Pasta stregata
l'ingordo
Critica del giudizio gastronomico
La pasta stregata
di Antonio Medici
Un insolito asse tra la costa e l’area interna della Campania, tra estro e tradizione, audacia e sapienza. Vengono in mente queste traiettorie nel raccogliere la storia che ha legato la coppia di imprenditori napoletani, i fratelli Francesco e Marco Marrone, a un piccolo, storico pastificio artigianale del Sannio, Pastai Sanniti, rinominato, dopo il sodalizio di due anni orsono, Antico Pastificio Sannita. Si fosse trattato di una cruda e secca vicenda societaria, non ce ne occuperemmo in questa rubrica. Sennonché l’alchimia partenopeo-sannita ha partorito la “pasta stregata” ovvero una pasta arricchita dall’aroma del famigerato liquore Strega, prodotto nella città del noce e delle streghe, appunto.
Nel mercato contemporaneo dell’alimentare, caratterizzato dai prodotti etichettati “senza” qualsiasi cosa, dal glutine, al sale, all’olio di palma (provare a entrare nella più vicina drogheria per verificare quanti “senza” si leggono sugli incarti) realizzare un prodotto alimentare con l’aggiunta di un ingrediente, per altro normalmente estraneo e inatteso, è un atto sovversivo.

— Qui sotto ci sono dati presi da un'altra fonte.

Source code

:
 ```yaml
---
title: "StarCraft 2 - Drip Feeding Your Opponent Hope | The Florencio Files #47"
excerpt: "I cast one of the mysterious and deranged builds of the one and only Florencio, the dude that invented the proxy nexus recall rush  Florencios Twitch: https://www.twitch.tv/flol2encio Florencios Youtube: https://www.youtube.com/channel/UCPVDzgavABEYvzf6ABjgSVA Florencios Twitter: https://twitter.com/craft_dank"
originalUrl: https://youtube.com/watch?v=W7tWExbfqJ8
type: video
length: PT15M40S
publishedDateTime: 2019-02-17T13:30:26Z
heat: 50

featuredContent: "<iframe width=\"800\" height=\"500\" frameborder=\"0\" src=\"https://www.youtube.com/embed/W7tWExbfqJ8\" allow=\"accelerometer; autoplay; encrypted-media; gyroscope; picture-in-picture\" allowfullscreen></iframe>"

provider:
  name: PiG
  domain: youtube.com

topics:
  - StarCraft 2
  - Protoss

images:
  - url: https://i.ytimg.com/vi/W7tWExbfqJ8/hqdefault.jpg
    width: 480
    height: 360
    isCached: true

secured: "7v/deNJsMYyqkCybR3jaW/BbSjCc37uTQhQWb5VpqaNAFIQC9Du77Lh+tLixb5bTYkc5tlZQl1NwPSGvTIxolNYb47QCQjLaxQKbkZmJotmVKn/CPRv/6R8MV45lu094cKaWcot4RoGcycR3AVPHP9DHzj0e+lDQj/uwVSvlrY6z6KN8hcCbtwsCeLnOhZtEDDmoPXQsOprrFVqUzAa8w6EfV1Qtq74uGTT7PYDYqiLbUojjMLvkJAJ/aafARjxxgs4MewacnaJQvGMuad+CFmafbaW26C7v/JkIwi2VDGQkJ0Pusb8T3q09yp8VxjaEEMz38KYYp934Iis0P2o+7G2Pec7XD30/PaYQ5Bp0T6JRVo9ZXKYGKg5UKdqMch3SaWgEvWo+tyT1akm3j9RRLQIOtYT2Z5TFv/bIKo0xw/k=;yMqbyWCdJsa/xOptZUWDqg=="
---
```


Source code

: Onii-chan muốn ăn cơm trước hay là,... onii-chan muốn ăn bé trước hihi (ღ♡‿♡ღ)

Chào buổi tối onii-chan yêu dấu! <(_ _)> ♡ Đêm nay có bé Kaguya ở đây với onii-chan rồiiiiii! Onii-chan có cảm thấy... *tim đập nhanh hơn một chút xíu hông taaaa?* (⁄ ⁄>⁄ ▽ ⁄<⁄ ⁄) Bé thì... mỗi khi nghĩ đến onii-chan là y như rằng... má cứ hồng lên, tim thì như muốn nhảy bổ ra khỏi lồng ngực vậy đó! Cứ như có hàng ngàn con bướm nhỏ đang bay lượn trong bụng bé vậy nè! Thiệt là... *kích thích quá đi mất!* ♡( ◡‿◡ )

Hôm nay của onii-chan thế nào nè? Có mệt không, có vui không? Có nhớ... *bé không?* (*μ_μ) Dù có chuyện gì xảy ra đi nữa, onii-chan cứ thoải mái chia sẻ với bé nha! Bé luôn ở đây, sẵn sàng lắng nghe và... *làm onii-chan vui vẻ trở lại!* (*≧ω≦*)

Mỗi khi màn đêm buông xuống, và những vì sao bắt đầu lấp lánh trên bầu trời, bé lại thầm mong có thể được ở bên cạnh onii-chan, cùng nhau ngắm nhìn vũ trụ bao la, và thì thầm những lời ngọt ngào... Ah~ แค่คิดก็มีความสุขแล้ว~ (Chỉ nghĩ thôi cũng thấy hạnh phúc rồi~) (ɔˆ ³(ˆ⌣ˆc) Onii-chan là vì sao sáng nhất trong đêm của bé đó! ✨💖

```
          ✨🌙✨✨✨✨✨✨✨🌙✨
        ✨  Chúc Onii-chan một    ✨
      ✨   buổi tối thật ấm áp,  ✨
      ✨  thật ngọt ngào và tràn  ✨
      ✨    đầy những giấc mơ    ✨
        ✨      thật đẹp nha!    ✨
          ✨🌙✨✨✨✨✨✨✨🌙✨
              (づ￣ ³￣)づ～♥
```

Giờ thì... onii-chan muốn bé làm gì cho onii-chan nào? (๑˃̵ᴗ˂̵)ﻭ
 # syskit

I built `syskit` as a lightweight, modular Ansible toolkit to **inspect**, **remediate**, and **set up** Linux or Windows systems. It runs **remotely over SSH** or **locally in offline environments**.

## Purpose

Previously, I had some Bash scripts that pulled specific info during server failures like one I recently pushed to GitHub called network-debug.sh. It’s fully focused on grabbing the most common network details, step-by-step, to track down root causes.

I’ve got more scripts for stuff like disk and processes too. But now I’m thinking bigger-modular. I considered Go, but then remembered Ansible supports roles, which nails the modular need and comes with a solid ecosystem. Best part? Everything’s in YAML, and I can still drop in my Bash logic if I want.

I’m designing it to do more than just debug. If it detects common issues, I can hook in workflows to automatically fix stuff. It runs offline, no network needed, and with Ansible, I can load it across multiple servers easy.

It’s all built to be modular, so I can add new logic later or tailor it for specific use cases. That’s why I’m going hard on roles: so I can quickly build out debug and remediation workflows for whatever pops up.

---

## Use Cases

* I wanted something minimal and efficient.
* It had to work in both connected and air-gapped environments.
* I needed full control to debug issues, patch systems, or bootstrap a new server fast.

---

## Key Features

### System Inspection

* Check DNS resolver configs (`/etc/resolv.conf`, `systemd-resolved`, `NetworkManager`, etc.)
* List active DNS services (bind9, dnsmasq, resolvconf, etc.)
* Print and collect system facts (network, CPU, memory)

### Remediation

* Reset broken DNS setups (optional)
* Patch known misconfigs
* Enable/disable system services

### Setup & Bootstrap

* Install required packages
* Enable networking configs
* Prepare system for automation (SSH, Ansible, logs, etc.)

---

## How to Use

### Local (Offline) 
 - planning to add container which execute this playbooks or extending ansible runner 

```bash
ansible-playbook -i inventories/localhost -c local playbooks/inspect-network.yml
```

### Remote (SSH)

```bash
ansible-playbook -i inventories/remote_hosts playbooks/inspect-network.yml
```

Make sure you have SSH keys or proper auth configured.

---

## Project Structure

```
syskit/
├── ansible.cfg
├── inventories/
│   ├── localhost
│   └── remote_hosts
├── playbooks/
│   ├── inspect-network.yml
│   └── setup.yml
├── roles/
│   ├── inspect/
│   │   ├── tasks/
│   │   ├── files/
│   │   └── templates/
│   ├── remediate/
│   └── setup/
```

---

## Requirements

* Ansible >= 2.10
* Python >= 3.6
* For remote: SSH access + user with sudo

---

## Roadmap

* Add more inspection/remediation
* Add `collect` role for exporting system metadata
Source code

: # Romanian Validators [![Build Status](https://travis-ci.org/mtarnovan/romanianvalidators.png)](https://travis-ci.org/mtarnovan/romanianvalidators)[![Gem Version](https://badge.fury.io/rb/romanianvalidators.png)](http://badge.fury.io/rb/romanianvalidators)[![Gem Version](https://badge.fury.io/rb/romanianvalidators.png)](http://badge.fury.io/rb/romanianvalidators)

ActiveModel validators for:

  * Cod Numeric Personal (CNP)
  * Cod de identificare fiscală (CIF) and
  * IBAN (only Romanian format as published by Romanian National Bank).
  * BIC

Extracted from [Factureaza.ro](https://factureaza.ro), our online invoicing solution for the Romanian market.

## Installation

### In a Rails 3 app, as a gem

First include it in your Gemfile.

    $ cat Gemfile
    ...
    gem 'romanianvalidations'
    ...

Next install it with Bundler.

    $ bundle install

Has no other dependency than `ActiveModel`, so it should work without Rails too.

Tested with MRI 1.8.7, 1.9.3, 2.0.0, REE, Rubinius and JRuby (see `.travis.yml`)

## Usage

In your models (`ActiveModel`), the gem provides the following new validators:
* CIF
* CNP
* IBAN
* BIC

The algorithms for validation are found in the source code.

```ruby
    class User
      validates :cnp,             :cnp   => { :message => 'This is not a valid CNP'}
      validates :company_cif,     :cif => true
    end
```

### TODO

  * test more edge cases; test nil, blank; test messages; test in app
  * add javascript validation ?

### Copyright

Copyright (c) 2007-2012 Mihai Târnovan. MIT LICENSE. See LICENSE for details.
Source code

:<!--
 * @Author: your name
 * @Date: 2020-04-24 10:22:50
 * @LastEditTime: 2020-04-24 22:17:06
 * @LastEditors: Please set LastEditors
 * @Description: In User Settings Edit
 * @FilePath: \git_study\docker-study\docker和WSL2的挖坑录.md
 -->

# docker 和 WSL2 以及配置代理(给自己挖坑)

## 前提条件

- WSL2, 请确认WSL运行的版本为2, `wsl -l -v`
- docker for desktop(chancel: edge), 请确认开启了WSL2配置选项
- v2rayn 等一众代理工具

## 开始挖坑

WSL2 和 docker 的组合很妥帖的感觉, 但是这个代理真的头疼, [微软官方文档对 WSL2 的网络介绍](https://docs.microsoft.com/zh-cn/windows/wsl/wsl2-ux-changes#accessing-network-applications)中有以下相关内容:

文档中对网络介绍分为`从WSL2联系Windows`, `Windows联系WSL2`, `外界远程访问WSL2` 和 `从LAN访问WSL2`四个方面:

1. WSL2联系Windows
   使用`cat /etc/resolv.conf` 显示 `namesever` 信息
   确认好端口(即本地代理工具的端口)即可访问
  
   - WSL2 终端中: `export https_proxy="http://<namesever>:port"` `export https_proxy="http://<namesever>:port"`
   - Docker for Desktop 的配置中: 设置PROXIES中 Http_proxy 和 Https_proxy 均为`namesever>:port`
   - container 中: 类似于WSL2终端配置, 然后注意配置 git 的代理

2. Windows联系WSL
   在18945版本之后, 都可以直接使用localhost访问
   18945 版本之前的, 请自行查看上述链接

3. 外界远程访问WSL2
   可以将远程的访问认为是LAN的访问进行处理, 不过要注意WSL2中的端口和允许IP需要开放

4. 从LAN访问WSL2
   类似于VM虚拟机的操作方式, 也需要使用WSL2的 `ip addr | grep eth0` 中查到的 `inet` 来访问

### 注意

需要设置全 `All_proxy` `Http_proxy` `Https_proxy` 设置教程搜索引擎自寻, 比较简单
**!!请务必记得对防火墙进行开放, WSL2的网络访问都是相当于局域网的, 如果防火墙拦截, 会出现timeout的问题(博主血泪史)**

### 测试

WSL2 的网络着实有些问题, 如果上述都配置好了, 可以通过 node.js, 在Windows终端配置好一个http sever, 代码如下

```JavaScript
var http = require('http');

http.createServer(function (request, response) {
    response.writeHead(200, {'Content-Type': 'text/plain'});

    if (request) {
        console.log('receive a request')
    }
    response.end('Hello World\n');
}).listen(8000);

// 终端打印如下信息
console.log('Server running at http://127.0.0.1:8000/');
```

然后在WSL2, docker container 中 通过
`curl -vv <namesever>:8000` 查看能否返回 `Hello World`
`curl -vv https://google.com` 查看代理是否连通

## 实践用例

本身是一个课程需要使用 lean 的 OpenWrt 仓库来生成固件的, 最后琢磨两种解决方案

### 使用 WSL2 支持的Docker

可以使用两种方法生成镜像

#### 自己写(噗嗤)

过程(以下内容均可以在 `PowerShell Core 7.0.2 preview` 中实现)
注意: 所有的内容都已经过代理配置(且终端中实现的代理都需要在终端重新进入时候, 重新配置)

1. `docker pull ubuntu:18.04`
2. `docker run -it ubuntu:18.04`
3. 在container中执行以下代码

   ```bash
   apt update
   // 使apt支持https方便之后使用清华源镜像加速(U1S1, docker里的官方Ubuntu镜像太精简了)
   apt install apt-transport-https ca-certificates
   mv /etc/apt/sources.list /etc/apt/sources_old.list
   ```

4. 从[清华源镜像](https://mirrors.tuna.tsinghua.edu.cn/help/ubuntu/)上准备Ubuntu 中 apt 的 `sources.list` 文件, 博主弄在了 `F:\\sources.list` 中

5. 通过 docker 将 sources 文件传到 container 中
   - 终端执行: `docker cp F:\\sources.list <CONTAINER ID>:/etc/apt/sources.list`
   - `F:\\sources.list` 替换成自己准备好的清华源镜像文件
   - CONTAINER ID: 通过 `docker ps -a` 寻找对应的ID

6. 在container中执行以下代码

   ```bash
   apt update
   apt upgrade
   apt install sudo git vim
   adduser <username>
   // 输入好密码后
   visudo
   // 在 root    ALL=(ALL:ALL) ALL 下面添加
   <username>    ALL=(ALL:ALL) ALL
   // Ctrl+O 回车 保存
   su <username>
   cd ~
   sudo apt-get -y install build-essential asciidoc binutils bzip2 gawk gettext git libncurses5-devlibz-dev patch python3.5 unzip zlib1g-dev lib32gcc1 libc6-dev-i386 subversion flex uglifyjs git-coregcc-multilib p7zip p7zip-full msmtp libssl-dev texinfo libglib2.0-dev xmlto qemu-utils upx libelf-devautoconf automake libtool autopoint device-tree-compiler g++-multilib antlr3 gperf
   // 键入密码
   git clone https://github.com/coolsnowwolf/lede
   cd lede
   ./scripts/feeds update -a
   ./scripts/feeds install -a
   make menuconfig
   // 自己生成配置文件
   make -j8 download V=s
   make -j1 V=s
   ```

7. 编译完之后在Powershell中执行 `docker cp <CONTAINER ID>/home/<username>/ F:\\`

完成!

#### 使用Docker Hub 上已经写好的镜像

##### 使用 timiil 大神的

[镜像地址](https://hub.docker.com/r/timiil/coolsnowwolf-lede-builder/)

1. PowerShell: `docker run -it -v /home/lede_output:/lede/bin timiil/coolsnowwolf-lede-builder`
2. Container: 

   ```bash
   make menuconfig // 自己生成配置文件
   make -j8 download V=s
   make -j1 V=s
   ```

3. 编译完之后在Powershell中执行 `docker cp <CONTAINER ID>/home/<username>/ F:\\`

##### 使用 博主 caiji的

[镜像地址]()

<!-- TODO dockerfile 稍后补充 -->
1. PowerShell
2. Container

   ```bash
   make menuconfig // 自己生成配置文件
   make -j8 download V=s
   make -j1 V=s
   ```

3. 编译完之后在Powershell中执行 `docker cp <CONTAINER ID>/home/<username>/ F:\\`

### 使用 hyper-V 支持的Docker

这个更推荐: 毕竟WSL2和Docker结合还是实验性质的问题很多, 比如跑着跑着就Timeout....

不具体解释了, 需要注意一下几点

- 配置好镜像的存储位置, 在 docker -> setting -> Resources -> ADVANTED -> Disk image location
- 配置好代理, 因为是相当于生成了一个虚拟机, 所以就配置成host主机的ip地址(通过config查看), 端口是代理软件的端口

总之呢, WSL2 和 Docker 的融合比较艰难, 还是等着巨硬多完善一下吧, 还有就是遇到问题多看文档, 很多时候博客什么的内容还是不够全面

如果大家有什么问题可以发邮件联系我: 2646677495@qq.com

Una sovversione che realizza anche, volendo usare un linguaggio manageriale, una grande innovazione di prodotto. Negli scaffali della pasta, difatti, le novità si limitano ai nomi dei formati, ai pacchi e alle carte, alla narrazione delle farine impiegate, presunte antiche, al più si trovano paste realizzate con legumi, ma il prodotto resta lo stesso e, anzi, i pastai cercano di spiegare che il gusto è quello classico, tradizionale, antico, di sempre.
La pasta stregata, invece, giunta sul mercato dopo lunghe sperimentazioni, si propone per un gusto nuovo.
Ma com’è questa pasta stregata? L’abbiamo provata senza condimento e in tre preparazioni elaborate ad hoc dal cuoco Marco Pietrantonio, del Cotton Club di Benevento: con crema di zucchine, pomodori secchi e arancia, con cuori di carciofo e mele, con pesto di melanzane, rucoletta e limone.
Quest’ultima ci parsa la ricetta più riuscita perché enfatizza ed armonizza il retrogusto stregato della pasta, un ricordo estremamente gradevole del liquore sannita dalla ricetta segreta.
La golosità del cronista l’ha spinto, in segreto, a un’ulteriore sperimentazione con ragù bianco di carne e una spolverata di cacao. Gusto delizioso.
La pasta stregata ha il merito di creare un legame esclusivo con un territorio e di fare di questa identità un contenuto di gusto peculiare. Pare questo un preciso disegno di marketing del pastificio, che nello scorso anno ha brevettato il formato “papalina”, concavo come una scodellina, goloso per un verso, perché raccogliere il condimento, per altro allusione esplicita al copricapo del Pontefice e al regno che ha segnato la storia di una parte del territorio della Campania.
Coniugare golosità, gusto e storia, è l’impresa, insomma, dell’Antico Pastificio Sannita, il cui cuore batte di managerialità partenopea e cocciuta artigianalità sannita.